[Plain-text document sources]
----------

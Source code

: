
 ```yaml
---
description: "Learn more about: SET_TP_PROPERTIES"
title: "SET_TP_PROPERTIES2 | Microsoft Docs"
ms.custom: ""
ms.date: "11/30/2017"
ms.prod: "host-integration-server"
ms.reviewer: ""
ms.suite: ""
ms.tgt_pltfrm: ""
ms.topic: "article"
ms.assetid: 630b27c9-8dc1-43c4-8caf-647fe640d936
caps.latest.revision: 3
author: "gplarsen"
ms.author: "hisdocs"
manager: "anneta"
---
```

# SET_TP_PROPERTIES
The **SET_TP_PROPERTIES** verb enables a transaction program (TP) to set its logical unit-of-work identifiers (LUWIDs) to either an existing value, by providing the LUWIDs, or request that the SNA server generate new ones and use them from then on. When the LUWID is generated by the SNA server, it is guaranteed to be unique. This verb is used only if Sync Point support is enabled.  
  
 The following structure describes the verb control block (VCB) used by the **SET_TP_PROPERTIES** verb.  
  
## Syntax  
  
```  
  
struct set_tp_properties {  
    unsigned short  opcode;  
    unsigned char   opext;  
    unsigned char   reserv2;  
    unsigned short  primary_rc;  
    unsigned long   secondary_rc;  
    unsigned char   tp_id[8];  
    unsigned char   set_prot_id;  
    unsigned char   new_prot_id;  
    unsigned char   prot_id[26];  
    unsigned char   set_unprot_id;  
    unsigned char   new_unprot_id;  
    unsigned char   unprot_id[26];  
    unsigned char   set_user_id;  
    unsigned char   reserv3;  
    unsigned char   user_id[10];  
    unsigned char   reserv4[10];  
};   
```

----------

The full set of lines above should be retyped without a single change.

Source code

:
 ```yaml
---
description: "Learn more about: SET_TP_PROPERTIES"
title: "SET_TP_PROPERTIES2 | Microsoft Docs"
ms.custom: ""
ms.date: "11/30/2017"
ms.prod: "host-integration-server"
ms.reviewer: ""
ms.suite: ""
ms.tgt_pltfrm: ""
ms.topic: "article"
ms.assetid: 630b27c9-8dc1-43c4-8caf-647fe640d936
caps.latest.revision: 3
author: "gplarsen"
ms.author: "hisdocs"
manager: "anneta"
---
```

# SET_TP_PROPERTIES
The **SET_TP_PROPERTIES** verb enables a transaction program (TP) to set its logical unit-of-work identifiers (LUWIDs) to either an existing value, by providing the LUWIDs, or request that the SNA server generate new ones and use them from then on. When the LUWID is generated by the SNA server, it is guaranteed to be unique. This verb is used only if Sync Point support is enabled.  
  
 The following structure describes the verb control block (VCB) used by the **SET_TP_PROPERTIES** verb.  
  
## Syntax  
  
```  
  
struct set_tp_properties {  
    unsigned short  opcode;  
    unsigned char   opext;  
    unsigned char   reserv2;  
    unsigned short  primary_rc;  
    unsigned long   secondary_rc;  
    unsigned char   tp_id[8];  
    unsigned char   set_prot_id;  
    unsigned char   new_prot_id;  
    unsigned char   prot_id[26];  
    unsigned char   set_unprot_id;  
    unsigned char   new_unprot_id;  
    unsigned char   unprot_id[26];  
    unsigned char   set_user_id;  
    unsigned char   reserv3;  
    unsigned char   user_id[10];  
    unsigned char   reserv4[10];  
};   
```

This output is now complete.